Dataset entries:
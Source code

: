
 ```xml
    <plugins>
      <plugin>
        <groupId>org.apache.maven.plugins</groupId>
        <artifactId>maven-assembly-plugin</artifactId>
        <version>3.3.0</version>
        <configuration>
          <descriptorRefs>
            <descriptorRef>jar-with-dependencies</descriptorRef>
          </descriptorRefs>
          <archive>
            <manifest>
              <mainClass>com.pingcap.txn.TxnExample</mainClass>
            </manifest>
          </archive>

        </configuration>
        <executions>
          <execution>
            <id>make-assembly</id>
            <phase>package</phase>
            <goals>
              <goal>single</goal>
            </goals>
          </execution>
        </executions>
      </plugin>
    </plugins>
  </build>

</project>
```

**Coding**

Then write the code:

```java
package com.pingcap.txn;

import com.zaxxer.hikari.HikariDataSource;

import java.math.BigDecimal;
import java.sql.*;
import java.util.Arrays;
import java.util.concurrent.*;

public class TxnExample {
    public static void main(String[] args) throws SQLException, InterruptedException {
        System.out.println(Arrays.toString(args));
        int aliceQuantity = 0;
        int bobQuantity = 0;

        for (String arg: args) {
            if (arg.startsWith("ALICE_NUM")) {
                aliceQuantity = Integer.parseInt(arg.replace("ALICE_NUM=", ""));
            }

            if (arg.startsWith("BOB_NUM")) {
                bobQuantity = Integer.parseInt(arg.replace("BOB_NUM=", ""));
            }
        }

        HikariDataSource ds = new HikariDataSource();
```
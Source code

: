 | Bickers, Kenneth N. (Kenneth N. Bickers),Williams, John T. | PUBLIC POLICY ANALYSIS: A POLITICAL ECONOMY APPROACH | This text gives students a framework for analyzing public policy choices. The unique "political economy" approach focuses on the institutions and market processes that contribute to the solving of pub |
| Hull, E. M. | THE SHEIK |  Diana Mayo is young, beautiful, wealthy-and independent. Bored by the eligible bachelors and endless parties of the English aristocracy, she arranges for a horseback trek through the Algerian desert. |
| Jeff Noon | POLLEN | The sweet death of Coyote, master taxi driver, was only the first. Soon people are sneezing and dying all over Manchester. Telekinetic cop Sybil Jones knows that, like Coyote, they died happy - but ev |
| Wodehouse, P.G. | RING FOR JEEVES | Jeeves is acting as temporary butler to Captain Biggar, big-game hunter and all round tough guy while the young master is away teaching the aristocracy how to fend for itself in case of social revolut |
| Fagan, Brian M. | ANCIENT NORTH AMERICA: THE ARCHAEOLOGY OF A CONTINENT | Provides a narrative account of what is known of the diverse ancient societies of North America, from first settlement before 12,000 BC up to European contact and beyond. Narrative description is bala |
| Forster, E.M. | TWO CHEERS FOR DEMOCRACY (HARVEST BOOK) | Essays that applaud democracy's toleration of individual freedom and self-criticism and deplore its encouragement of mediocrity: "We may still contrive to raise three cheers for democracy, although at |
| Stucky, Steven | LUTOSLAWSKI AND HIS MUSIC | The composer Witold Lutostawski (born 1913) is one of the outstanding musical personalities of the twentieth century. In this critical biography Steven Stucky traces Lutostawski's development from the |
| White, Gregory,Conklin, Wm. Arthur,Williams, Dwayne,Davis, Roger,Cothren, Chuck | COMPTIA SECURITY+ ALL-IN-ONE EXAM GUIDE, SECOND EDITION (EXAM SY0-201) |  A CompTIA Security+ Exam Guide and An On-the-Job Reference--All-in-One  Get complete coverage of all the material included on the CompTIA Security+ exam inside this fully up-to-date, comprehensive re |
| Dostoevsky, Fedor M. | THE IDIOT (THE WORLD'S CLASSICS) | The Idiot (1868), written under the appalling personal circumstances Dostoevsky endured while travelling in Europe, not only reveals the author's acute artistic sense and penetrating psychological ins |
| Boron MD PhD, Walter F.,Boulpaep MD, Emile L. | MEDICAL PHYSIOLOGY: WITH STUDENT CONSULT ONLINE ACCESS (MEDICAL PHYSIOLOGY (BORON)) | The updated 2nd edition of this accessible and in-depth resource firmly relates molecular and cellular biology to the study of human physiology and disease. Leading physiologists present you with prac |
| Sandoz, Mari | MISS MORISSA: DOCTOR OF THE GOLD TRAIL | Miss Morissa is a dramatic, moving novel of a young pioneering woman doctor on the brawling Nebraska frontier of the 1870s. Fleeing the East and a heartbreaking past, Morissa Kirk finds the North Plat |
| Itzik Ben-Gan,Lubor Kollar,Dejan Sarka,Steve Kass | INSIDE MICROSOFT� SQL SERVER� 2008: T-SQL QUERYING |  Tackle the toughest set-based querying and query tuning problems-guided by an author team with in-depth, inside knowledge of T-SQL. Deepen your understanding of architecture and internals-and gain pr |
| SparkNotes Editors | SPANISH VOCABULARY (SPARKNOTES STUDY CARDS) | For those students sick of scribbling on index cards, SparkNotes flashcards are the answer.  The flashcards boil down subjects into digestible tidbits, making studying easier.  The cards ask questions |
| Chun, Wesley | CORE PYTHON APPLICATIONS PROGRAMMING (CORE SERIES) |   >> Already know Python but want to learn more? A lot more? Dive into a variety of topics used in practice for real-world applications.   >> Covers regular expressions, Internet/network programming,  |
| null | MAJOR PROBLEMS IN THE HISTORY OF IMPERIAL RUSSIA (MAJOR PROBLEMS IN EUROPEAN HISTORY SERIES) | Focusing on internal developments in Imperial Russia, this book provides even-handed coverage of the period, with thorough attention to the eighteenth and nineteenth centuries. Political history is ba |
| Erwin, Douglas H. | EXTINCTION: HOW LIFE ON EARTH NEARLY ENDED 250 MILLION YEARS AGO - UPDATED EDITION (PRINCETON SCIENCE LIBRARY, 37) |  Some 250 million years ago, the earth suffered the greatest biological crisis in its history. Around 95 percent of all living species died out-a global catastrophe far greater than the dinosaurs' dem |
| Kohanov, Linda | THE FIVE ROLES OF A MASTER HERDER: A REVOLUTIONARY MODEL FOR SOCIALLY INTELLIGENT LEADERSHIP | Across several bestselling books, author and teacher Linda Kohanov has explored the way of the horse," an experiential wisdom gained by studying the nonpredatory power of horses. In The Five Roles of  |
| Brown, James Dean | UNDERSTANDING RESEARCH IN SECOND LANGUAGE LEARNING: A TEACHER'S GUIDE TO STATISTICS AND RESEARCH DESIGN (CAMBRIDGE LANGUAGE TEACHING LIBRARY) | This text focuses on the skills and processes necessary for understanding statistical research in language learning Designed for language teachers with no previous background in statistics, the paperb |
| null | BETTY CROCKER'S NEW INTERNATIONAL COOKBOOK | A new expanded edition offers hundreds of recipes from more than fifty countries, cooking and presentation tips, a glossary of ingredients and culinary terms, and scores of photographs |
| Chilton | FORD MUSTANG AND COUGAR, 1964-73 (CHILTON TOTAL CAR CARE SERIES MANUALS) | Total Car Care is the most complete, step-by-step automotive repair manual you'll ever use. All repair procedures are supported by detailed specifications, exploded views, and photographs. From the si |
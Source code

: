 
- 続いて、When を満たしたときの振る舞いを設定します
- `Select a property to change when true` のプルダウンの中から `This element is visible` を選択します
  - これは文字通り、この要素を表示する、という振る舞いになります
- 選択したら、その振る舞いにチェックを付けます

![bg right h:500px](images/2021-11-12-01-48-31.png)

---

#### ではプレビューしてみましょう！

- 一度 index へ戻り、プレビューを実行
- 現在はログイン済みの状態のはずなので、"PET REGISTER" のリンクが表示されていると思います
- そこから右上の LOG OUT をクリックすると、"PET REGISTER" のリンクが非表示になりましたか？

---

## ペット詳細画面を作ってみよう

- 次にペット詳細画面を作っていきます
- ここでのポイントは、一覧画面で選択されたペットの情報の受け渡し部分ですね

EXERCISE DESCRIPTION »
Show every line above in which the word "plugins" appears.

RESULT OF THE TASK »
    <plugins>
        <groupId>org.apache.maven.plugins</groupId>
    </plugins>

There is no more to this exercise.